SALT LAKE CITY (ABC 4 News) - Latter-day Saints are reacting to the 182nd semiannual General Conference after sitting through up to ten hours of talks and instruction from church leaders.
Up to 100,000 people packed the Conference Center in Salt Lake City to hear church leaders share messages about Jesus Christ and the purpose of life.
ABC 4 asked the Latter-day Saints to share with us the talk or announcement that had the greatest impact.

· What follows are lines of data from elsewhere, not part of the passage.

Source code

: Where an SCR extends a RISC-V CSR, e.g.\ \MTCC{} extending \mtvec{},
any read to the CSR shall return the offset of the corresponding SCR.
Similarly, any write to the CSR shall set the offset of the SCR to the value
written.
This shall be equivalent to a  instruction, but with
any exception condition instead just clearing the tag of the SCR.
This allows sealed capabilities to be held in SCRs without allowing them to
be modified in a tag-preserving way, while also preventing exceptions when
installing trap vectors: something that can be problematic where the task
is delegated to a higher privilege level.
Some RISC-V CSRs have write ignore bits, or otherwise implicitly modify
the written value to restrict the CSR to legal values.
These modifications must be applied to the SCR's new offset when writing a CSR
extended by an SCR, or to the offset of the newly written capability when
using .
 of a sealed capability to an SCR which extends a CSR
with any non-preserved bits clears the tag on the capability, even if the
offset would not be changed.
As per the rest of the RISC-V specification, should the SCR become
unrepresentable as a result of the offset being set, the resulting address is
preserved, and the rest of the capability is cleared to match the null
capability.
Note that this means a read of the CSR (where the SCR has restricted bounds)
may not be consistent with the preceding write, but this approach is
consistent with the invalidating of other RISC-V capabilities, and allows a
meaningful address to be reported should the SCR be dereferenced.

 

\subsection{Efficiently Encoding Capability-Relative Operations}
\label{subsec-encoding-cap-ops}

President Thomas S. Monson's announcement dropping the missionary age for men from 19 to 18 and for women from 21 to 19 continued to dominate discussions among the Latter-day Saints Sunday evening, but especially among the youth.
Elizabeth Jensen, who is 19-years-old, learned of the change through texts while on her way to watch conference with friends. "I started running to the apartment and I burst into the door and I was just like shaking, I was like what was the announcement? And they're like Liz it's 19-years-old and I just started bawling and I hugged my roommate," Jensen said.
She said she has a deep desire to serve a mission and is seriously considering taking the jump to serve others for the next 18 months of her life at her own expense.
Many other talks generated discussion between Latter-day Saints: Elder David A. Bednar's talk about testimony and conversion, Elder Richard G. Scott's talking about loving his wife and Elder Don R Clark's talk about Jesus Christ's roll with the sacrament when saints partake of bread and water each Sunday.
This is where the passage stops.